[BUG]Nan in gradients of scaled_dot_product_attention operation with mem_efficient backend #125674

walkacross · 2024-05-07T10:19:14Z

🐛 Describe the bug

reproduce the bug

@mstebelev found out that memory efficient attention kernel on float32 cuda tensors gives nan gradients despite inputs and incoming gradient are reasonably limited. Math backend doesn't produce nans with this input.

below for a minimal and simple script to reproduce the issue(from @otto-dev)

$ pip show torch
Name: torch
Version: 2.4.0.dev20240427+cu121

$ python --version
Python 3.11.6

import torch
import torch.nn as nn
import torch.optim as optim

embed_dim = 1024
batch_size = 32
seq_length = 50
num_iterations = 100000
learning_rate = 0.01
device = torch.device("cuda")
torch.autograd.set_detect_anomaly(True)

# Initialize model
model = nn.TransformerEncoderLayer( embed_dim, 16, dropout=0.01, batch_first=True).to(device)
optimizer = optim.Adam(model.parameters(), lr=learning_rate)
inputs = torch.full((seq_length, batch_size, embed_dim), 1000.0, device=device)

# Training loop
for i in range(num_iterations):
    print(f'Iteration {i + 1}')
    optimizer.zero_grad()
    output = model(inputs)
    loss = output.mean()
    loss.backward()
    optimizer.step()

Turns out it's very easy to reproduce: Train a TransformerEncoderLayer on a tensor that contains nothing but the number 1000 a few times.
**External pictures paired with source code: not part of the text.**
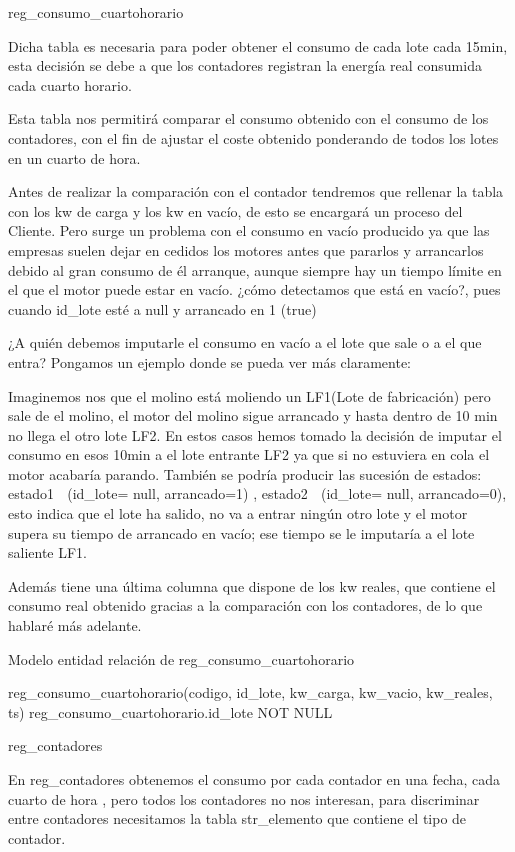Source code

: reg_consumo_cuartohorario

Dicha tabla es necesaria para poder obtener el consumo de cada lote cada 15min, esta 
decisión se debe a que los contadores registran la energía real consumida cada cuarto horario.

Esta tabla nos permitirá comparar el consumo obtenido con el consumo de los contadores, 
con el fin de ajustar el coste obtenido ponderando de todos los lotes en un cuarto de hora.

Antes de realizar la comparación con el contador tendremos que rellenar la tabla con
 los kw de carga y los kw en vacío, de esto se encargará un proceso del Cliente. Pero
 surge un problema con el consumo en vacío producido ya que las empresas suelen 
dejar en cedidos los motores antes que pararlos y arrancarlos debido al gran consumo
 de él arranque, aunque siempre hay un tiempo límite en el que el motor puede estar
 en vacío. ¿cómo detectamos que está en vacío?, pues cuando id_lote esté a null y 
arrancado en 1 (true)

¿A quién debemos imputarle el consumo en vacío a el lote que sale o a el que entra?
 Pongamos un ejemplo donde se pueda ver más claramente:

Imaginemos nos que el molino está moliendo un LF1(Lote de fabricación) pero sale de
 el molino, el motor del molino sigue arrancado y hasta dentro de 10 min no llega el otro
 lote LF2. En estos casos hemos tomado la decisión de imputar el consumo en esos 10min
 a el lote entrante LF2 ya que si no estuviera en cola el motor acabaría parando.
 También se podría producir las sucesión de estados: estado1   (id_lote= null, arrancado=1) ,
 estado2  (id_lote= null, arrancado=0), esto indica que el lote ha salido, no va a entrar ningún 
otro lote y el motor supera su tiempo de arrancado en vacío; ese tiempo se le imputaría
 a el lote saliente LF1.

Además tiene una última columna que dispone de los kw reales, que contiene el consumo
 real obtenido gracias a la comparación con los contadores, de lo que hablaré más adelante.

Modelo entidad relación de reg_consumo_cuartohorario

reg_consumo_cuartohorario(codigo, id_lote, kw_carga, kw_vacio, kw_reales, ts)
reg_consumo_cuartohorario.id_lote NOT NULL

reg_contadores

En reg_contadores obtenemos el consumo por cada contador en una fecha, cada cuarto de hora
, pero todos los contadores no nos interesan, para discriminar entre contadores necesitamos la
 tabla str_elemento que contiene el tipo de contador.

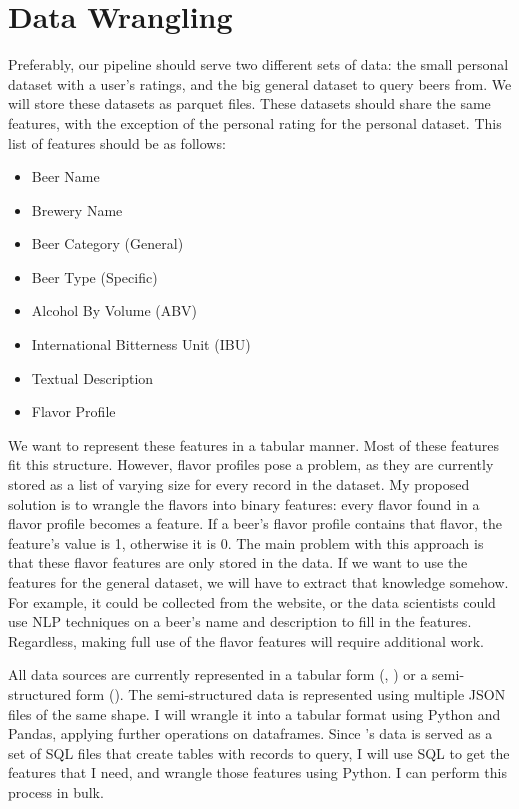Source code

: \documentclass[sigconf, natbib=true]{acmart}
\begin{document}
\section{Data Wrangling}
Preferably, our pipeline should serve two different sets of data: the small personal dataset with a user's ratings, and the big general dataset to query beers from.
We will store these datasets as parquet files.
These datasets should share the same features, with the exception of the personal rating for the personal dataset.
This list of features should be as follows:
\begin{itemize}
    \item Beer Name
    \item Brewery Name
    \item Beer Category (General)
    \item Beer Type (Specific)
    \item Alcohol By Volume (ABV)
    \item International Bitterness Unit (IBU)
    \item Textual Description
    \item Flavor Profile
\end{itemize}
We want to represent these features in a tabular manner.
Most of these features fit this structure.
However, flavor profiles pose a problem, as they are currently stored as a list of varying size for every record in the \citeauthor{untappd} dataset.
My proposed solution is to wrangle the flavors into binary features: every flavor found in a flavor profile becomes a feature.
If a beer's flavor profile contains that flavor, the feature's value is 1, otherwise it is 0.
The main problem with this approach is that these flavor features are only stored in the \citeauthor{untappd} data.
If we want to use the features for the general dataset, we will have to extract that knowledge somehow.
For example, it could be collected from the \citeauthor{untappd} website, or the data scientists could use NLP techniques on a beer's name and description to fill in the features.
Regardless, making full use of the flavor features will require additional work.

All data sources are currently represented in a tabular form (\citeauthor{untappd}, \citeauthor{openbeerdb}) or a semi-structured form (\citeauthor{philipperemy}).
The semi-structured data is represented using multiple JSON files of the same shape.
I will wrangle it into a tabular format using Python and Pandas, applying further operations on dataframes.
Since \citeauthor{openbeerdb}'s data is served as a set of SQL files that create tables with records to query, I will use SQL to get the features that I need, and wrangle those features using Python.
I can perform this process in bulk.
\end{document}

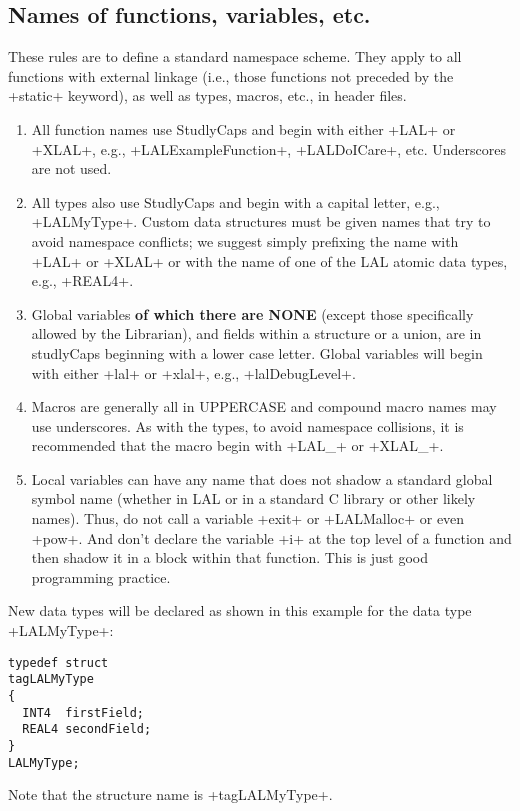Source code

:\documentclass[10pt]{ligodcc}
\makeatletter
\def\verb{\relax\ifmmode\hbox\else\leavevmode\null\fi
  \bgroup
    \color{blue}\small
    \verb@eol@error \let\do\@makeother \dospecials
    \verbatim@font\@noligs
    \@ifstar\@sverb\@verb}
\makeatother
\begin{document}
\subsection{Names of functions, variables, etc.}

These rules are to define a standard namespace scheme.  They apply to all
functions with external linkage (i.e., those functions not preceded by the
\verb+static+ keyword), as well as types, macros, etc., in header files.

\begin{enumerate}
\item All function names use StudlyCaps and begin with either \verb+LAL+
or \verb+XLAL+, e.g., \verb+LALExampleFunction+, \verb+LALDoICare+, etc.
Underscores are not used.
\item All types also use StudlyCaps and begin with a capital letter,
e.g., \verb+LALMyType+.  Custom data structures must be given names that try
to avoid namespace conflicts; we suggest simply prefixing the name with
\verb+LAL+ or \verb+XLAL+ or with the name of one of the LAL atomic data
types, e.g., \verb+REAL4+.
\item Global variables \textbf{of which there are NONE} (except those
specifically allowed by the Librarian), and fields within a structure or
a union, are in studlyCaps beginning with a lower case letter.  Global
variables will begin with either \verb+lal+ or \verb+xlal+, e.g.,
\verb+lalDebugLevel+.
\item Macros are generally all in UPPERCASE and compound macro names may
use underscores.  As with the types, to avoid namespace collisions, it is
recommended that the macro begin with \verb+LAL_+ or  \verb+XLAL_+.
\item Local variables can have any name that does not shadow a standard
global symbol name (whether in LAL or in a standard C library or other likely
names).  Thus, do not call a variable \verb+exit+ or \verb+LALMalloc+ or
even \verb+pow+.  And don't declare the variable \verb+i+ at the top level
of a function and then shadow it in a block within that function.  This is
just good programming practice.
\end{enumerate}

New data types will be declared as shown in this example for the data type
\verb+LALMyType+:
\begin{verbatim}
typedef struct
tagLALMyType
{
  INT4  firstField;
  REAL4 secondField;
}
LALMyType;
\end{verbatim}
Note that the structure name is \verb+tagLALMyType+.
\end{document}
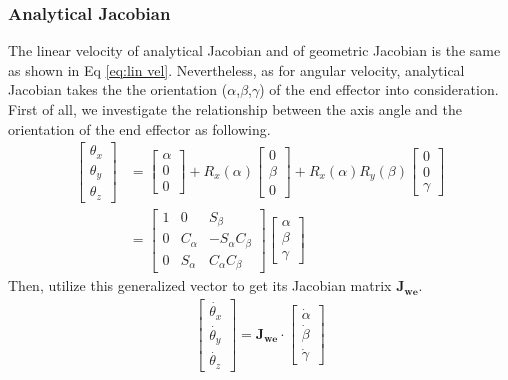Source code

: \subsubsection{Analytical Jacobian}
The linear velocity of analytical Jacobian and of geometric Jacobian is the same as shown in Eq \ref{eq:lin vel}. Nevertheless, as for angular velocity, analytical Jacobian takes the the orientation ($\alpha$,$\beta$,$\gamma$) of the end effector into consideration. First of all, we investigate the relationship between the axis angle and the orientation of the end effector as following.
\begin{equation}
\begin{split}
\begin{bmatrix}
\theta _x \\ 
\theta _y \\ 
\theta _z
\end{bmatrix}
&=
\begin{bmatrix}
\alpha \\ 
0\\ 
0
\end{bmatrix}
+
R_x(\alpha)
\begin{bmatrix}
0 \\ 
\beta \\ 
0
\end{bmatrix}
+
R_x(\alpha)R_y(\beta)
\begin{bmatrix}
0 \\ 
0\\ 
\gamma
\end{bmatrix}\\
&=
\begin{bmatrix}
1 & 0 & S_\beta \\ 
0 & C_\alpha & -S_\alpha C_\beta \\ 
0 & S_\alpha & C_\alpha C_\beta
\end{bmatrix}
\begin{bmatrix}
\alpha \\ 
\beta\\ 
\gamma
\end{bmatrix}
\end{split}
\end{equation}
Then, utilize this generalized vector to get its Jacobian matrix $\mathbf{J_{we}}$.
\begin{equation}
\begin{split}
\begin{bmatrix}
\dot{\theta _x} \\ 
\dot{\theta _y} \\ 
\dot{\theta _z}
\end{bmatrix}
=
\mathbf{J_{\!we}}
\cdot
\begin{bmatrix}
\dot{\alpha} \\ 
\dot{\beta} \\ 
\dot{\gamma}
\end{bmatrix}
\end{split}
\end{equation}
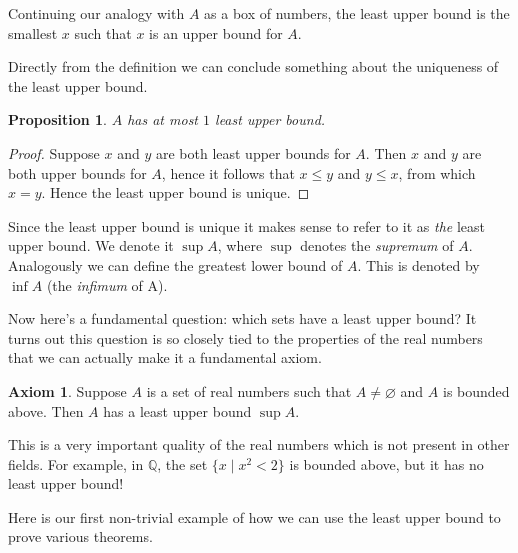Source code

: \documentclass[12pt]{article}
\theoremstyle{definition}
\newtheorem{axm}{Axiom}
\theoremstyle{plain}
\newtheorem{prop}{Proposition}
\begin{document}
Continuing our analogy with $A$ as a box of numbers, the least upper bound is the smallest $x$ such that $x$ is an upper bound for $A$.

Directly from the definition we can conclude something about the uniqueness of the least upper bound.
\begin{prop}
	$A$ has at most $1$ least upper bound.
\end{prop}
\begin{proof}
	Suppose $x$ and $y$ are both least upper bounds for $A$. Then $x$ and $y$ are both upper bounds for $A$, hence it follows that $x \leq y$ and $y \leq x$, from which $x = y$. Hence the least upper bound is unique.
\end{proof}

Since the least upper bound is unique it makes sense to refer to it as \textit{the} least upper bound. We denote it $\sup{A}$, where $\sup$ denotes the \textit{supremum} of $A$. 
Analogously we can define the greatest lower bound of $A$. This is denoted by $\inf{A}$ (the \textit{infimum} of A).

Now here's a fundamental question: which sets have a least upper bound? It turns out this question is so closely tied to the properties of the real numbers that we can actually make it a fundamental axiom.

\begin{axm}
Suppose $A$ is a set of real numbers such that $A \neq \varnothing$ and $A$ is bounded above. Then $A$ has a least upper bound $\sup{A}$.
\end{axm}

This is a very important quality of the real numbers which is not present in other fields. For example, in $\mathbb{Q}$, the set $\{x \mid x^2 < 2\}$ is bounded above, but it has no least upper bound!

Here is our first non-trivial example of how we can use the least upper bound to prove various theorems.
\end{document}
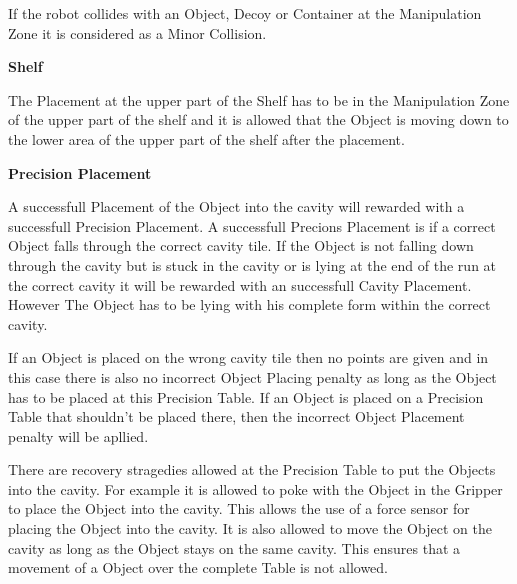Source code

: If the robot collides with an Object, Decoy or Container at the Manipulation Zone it is considered as a Minor Collision.

\textbf{Shelf}

The Placement at the upper part of the Shelf has to be in the Manipulation Zone of the upper part of the shelf and it is allowed that the Object is moving down to the lower area of the upper part of the shelf after the placement. 


\textbf{Precision Placement}

A successfull Placement of the Object into the cavity will rewarded with a successfull Precision Placement. A successfull Precions Placement is if a  correct Object falls through the correct cavity tile. If the Object is not falling down through the cavity but is stuck in the cavity or is lying at the end of the run at the correct cavity it will be rewarded with an successfull Cavity Placement. However The Object has to be lying with his complete form within the correct cavity.

If an Object is placed on the wrong cavity tile then no points are given and in this case there is also no incorrect Object Placing penalty as long as the Object has to be placed at this Precision Table. If an Object is placed on a Precision Table that shouldn't be placed there, then the incorrect Object Placement penalty will be apllied. 

There are recovery stragedies allowed at the Precision Table to put the Objects into the cavity.
For example it is allowed to poke with the Object in the Gripper to place the Object into the cavity. This  allows the use of a force sensor for placing the Object into the cavity.
It is also allowed to move the Object on the cavity as long as the Object stays on the same cavity. This ensures that a movement of a Object over the complete Table is not allowed.

 


\newpage
%









%

%






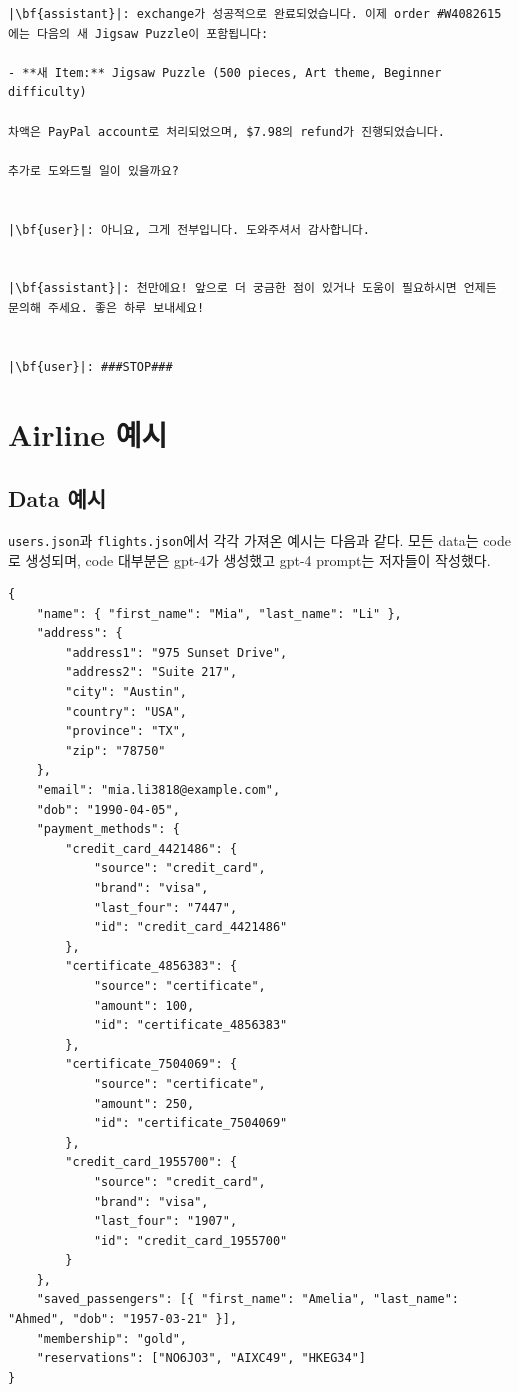 \begin{verbatim}
|\bf{assistant}|: exchange가 성공적으로 완료되었습니다. 이제 order #W4082615에는 다음의 새 Jigsaw Puzzle이 포함됩니다:

- **새 Item:** Jigsaw Puzzle (500 pieces, Art theme, Beginner difficulty)

차액은 PayPal account로 처리되었으며, $7.98의 refund가 진행되었습니다.

추가로 도와드릴 일이 있을까요?


|\bf{user}|: 아니요, 그게 전부입니다. 도와주셔서 감사합니다.


|\bf{assistant}|: 천만에요! 앞으로 더 궁금한 점이 있거나 도움이 필요하시면 언제든 문의해 주세요. 좋은 하루 보내세요!


|\bf{user}|: ###STOP###
\end{verbatim}

\newpage

\section{Airline 예시}

\subsection{Data 예시} \label{sec:airline_data}
\texttt{users.json}과 \texttt{flights.json}에서 각각 가져온 예시는 다음과 같다. 모든 data는 code로 생성되며, code 대부분은 gpt-4가 생성했고 gpt-4 prompt는 저자들이 작성했다.

\begin{listing}[ht]
\begin{verbatim}
{
    "name": { "first_name": "Mia", "last_name": "Li" },
    "address": {
        "address1": "975 Sunset Drive",
        "address2": "Suite 217",
        "city": "Austin",
        "country": "USA",
        "province": "TX",
        "zip": "78750"
    },
    "email": "mia.li3818@example.com",
    "dob": "1990-04-05",
    "payment_methods": {
        "credit_card_4421486": {
            "source": "credit_card",
            "brand": "visa",
            "last_four": "7447",
            "id": "credit_card_4421486"
        },
        "certificate_4856383": {
            "source": "certificate",
            "amount": 100,
            "id": "certificate_4856383"
        },
        "certificate_7504069": {
            "source": "certificate",
            "amount": 250,
            "id": "certificate_7504069"
        },
        "credit_card_1955700": {
            "source": "credit_card",
            "brand": "visa",
            "last_four": "1907",
            "id": "credit_card_1955700"
        }
    },
    "saved_passengers": [{ "first_name": "Amelia", "last_name": "Ahmed", "dob": "1957-03-21" }],
    "membership": "gold",
    "reservations": ["NO6JO3", "AIXC49", "HKEG34"]
}
\end{verbatim}
\caption{\airline{}의 users database entry 예시.}
\end{listing}

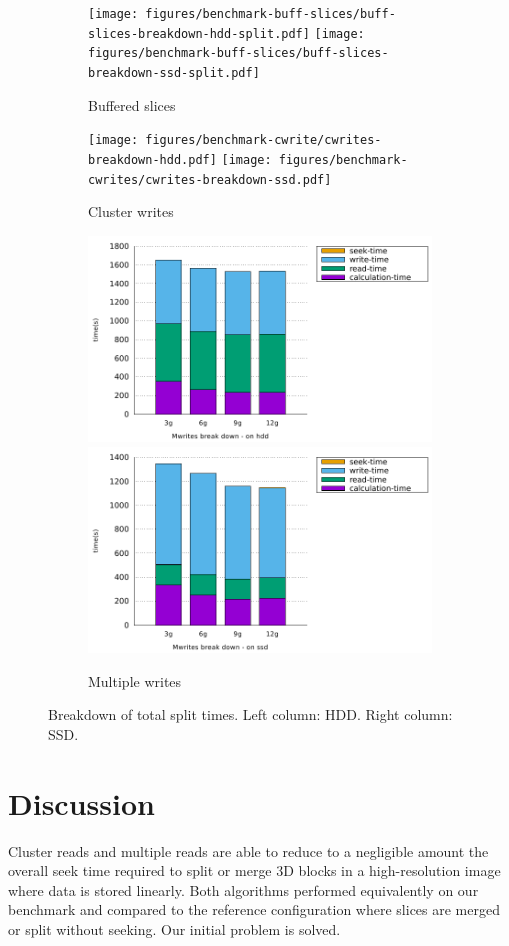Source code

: \documentclass[10pt, conference, compsocconf]{IEEEtran}
\begin{document}
\begin{figure}
  \begin{subfigure}[b]{\columnwidth}
    \texttt{[image: figures/benchmark-buff-slices/buff-slices-breakdown-hdd-split.pdf]}
    \texttt{[image: figures/benchmark-buff-slices/buff-slices-breakdown-ssd-split.pdf]}
    \caption{Buffered slices}
  \end{subfigure}
  \begin{subfigure}[b]{\columnwidth}
    \texttt{[image: figures/benchmark-cwrite/cwrites-breakdown-hdd.pdf]}
    \texttt{[image: figures/benchmark-cwrites/cwrites-breakdown-ssd.pdf]}
    \caption{Cluster writes}
  \end{subfigure}
  \begin{subfigure}[b]{\columnwidth}
    \includegraphics[width=0.45\columnwidth]{figures/benchmark-mwrites/mwrites-breakdown-hdd.pdf}
    \includegraphics[width=0.45\columnwidth]{figures/benchmark-mwrites/mwrites-breakdown-ssd.pdf}
    \caption{Multiple writes}
  \end{subfigure}
  \caption{Breakdown of total split times. Left column: HDD. Right column: SSD.}
  \label{fig:breakdowns-ssd-split}
\end{figure}

\section{Discussion}
\label{sec:discussion}

Cluster reads and multiple reads are able to reduce to a negligible
amount the overall seek time required to split or merge 3D blocks in a
high-resolution image where data is stored linearly. Both algorithms
performed equivalently on our benchmark and compared to the reference
configuration where slices are merged or split without seeking. Our
initial problem is solved.
\end{document}
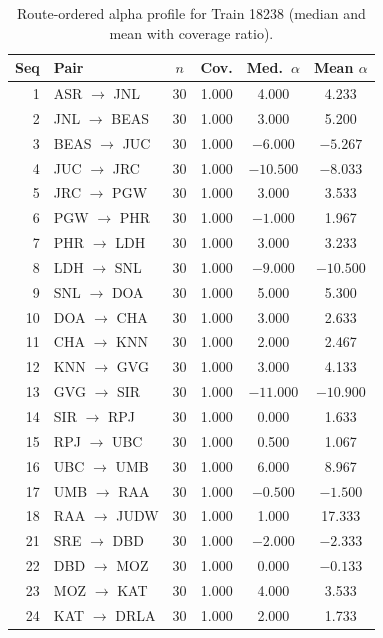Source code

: \documentclass[a4paper,fleqn]{cas-dc}
\begin{document}
\begin{table}[width=\textwidth,pos=b]
\caption{Route-ordered alpha profile for Train 18238 (median and mean with
coverage ratio).}
\label{tab:route_alpha}
\setlength{\tabcolsep}{4pt}
\renewcommand{\arraystretch}{0.85}
\footnotesize
\begin{tabular*}{\tblwidth}{@{\extracolsep{\fill}}r l c c c c@{}}
\toprule
Seq & Pair & $n$ & Cov. & Med.\ $\alpha$ & Mean $\alpha$ \\
\midrule
1  & ASR $\to$ JNL  & 30 & 1.000 &   4.000 &   4.233 \\
2  & JNL $\to$ BEAS & 30 & 1.000 &   3.000 &   5.200 \\
3  & BEAS $\to$ JUC & 30 & 1.000 &  $-6.000$ &  $-5.267$ \\
4  & JUC $\to$ JRC  & 30 & 1.000 & $-10.500$ &  $-8.033$ \\
5  & JRC $\to$ PGW  & 30 & 1.000 &   3.000 &   3.533 \\
6  & PGW $\to$ PHR  & 30 & 1.000 &  $-1.000$ &   1.967 \\
7  & PHR $\to$ LDH  & 30 & 1.000 &   3.000 &   3.233 \\
8  & LDH $\to$ SNL  & 30 & 1.000 &  $-9.000$ & $-10.500$ \\
9  & SNL $\to$ DOA  & 30 & 1.000 &   5.000 &   5.300 \\
10 & DOA $\to$ CHA  & 30 & 1.000 &   3.000 &   2.633 \\
11 & CHA $\to$ KNN  & 30 & 1.000 &   2.000 &   2.467 \\
12 & KNN $\to$ GVG  & 30 & 1.000 &   3.000 &   4.133 \\
13 & GVG $\to$ SIR  & 30 & 1.000 & $-11.000$ & $-10.900$ \\
14 & SIR $\to$ RPJ  & 30 & 1.000 &   0.000 &   1.633 \\
15 & RPJ $\to$ UBC  & 30 & 1.000 &   0.500 &   1.067 \\
16 & UBC $\to$ UMB  & 30 & 1.000 &   6.000 &   8.967 \\
17 & UMB $\to$ RAA  & 30 & 1.000 &  $-0.500$ &  $-1.500$ \\
18 & RAA $\to$ JUDW & 30 & 1.000 &   1.000 &  17.333 \\
21 & SRE $\to$ DBD  & 30 & 1.000 &  $-2.000$ &  $-2.333$ \\
22 & DBD $\to$ MOZ  & 30 & 1.000 &   0.000 &  $-0.133$ \\
23 & MOZ $\to$ KAT  & 30 & 1.000 &   4.000 &   3.533 \\
24 & KAT $\to$ DRLA & 30 & 1.000 &   2.000 &   1.733 \\

\end{tabular*}
\end{table}
\end{document}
The higher the number (here, 1000), the quicker the error occurs.

Reproduction script:

$ python repro.py 
Iteration 1
Iteration 2
Iteration 3
Iteration 4
Iteration 5
/otto-dev/venv/lib/python3.11/site-packages/torch/autograd/graph.py:767: UserWarning: Error detected in ScaledDotProductEfficientAttentionBackward0. Traceback of forward call that caused the error:
  File "/otto-dev/repro.py", line 22, in <module>
    output = model(inputs)
  File "/otto-dev/venv/lib/python3.11/site-packages/torch/nn/modules/module.py", line 1532, in _wrapped_call_impl
    return self._call_impl(*args, **kwargs)
  File "/otto-dev/venv/lib/python3.11/site-packages/torch/nn/modules/module.py", line 1541, in _call_impl
    return forward_call(*args, **kwargs)
  File "/otto-dev/venv/lib/python3.11/site-packages/torch/nn/modules/transformer.py", line 748, in forward
    x = self.norm1(x + self._sa_block(x, src_mask, src_key_padding_mask, is_causal=is_causal))
  File "/otto-dev/venv/lib/python3.11/site-packages/torch/nn/modules/transformer.py", line 756, in _sa_block
    x = self.self_attn(x, x, x,
  File "/otto-dev/venv/lib/python3.11/site-packages/torch/nn/modules/module.py", line 1532, in _wrapped_call_impl
    return self._call_impl(*args, **kwargs)
  File "/otto-dev/venv/lib/python3.11/site-packages/torch/nn/modules/module.py", line 1541, in _call_impl
    return forward_call(*args, **kwargs)
  File "/otto-dev/venv/lib/python3.11/site-packages/torch/nn/modules/activation.py", line 1266, in forward
    attn_output, attn_output_weights = F.multi_head_attention_forward(
  File "/otto-dev/venv/lib/python3.11/site-packages/torch/nn/functional.py", line 5527, in multi_head_attention_forward
    attn_output = scaled_dot_product_attention(q, k, v, attn_mask, dropout_p, is_causal)
 (Triggered internally at ../torch/csrc/autograd/python_anomaly_mode.cpp:111.)
  return Variable._execution_engine.run_backward(  # Calls into the C++ engine to run the backward pass
Traceback (most recent call last):
  File "/otto-dev/repro.py", line 24, in <module>
    loss.backward()
  File "/otto-dev/venv/lib/python3.11/site-packages/torch/_tensor.py", line 523, in backward
    torch.autograd.backward(
  File "/otto-dev/venv/lib/python3.11/site-packages/torch/autograd/__init__.py", line 267, in backward
    _engine_run_backward(
  File "/otto-dev/venv/lib/python3.11/site-packages/torch/autograd/graph.py", line 767, in _engine_run_backward
    return Variable._execution_engine.run_backward(  # Calls into the C++ engine to run the backward pass
           ^^^^^^^^^^^^^^^^^^^^^^^^^^^^^^^^^^^^^^^^^^^^^^^^^^^^^^^^^^^^^^^^^^^^^^^^^^^^^^^^^^^^^^^^^^^^^^
RuntimeError: Function 'ScaledDotProductEfficientAttentionBackward0' returned nan values in its 0th output.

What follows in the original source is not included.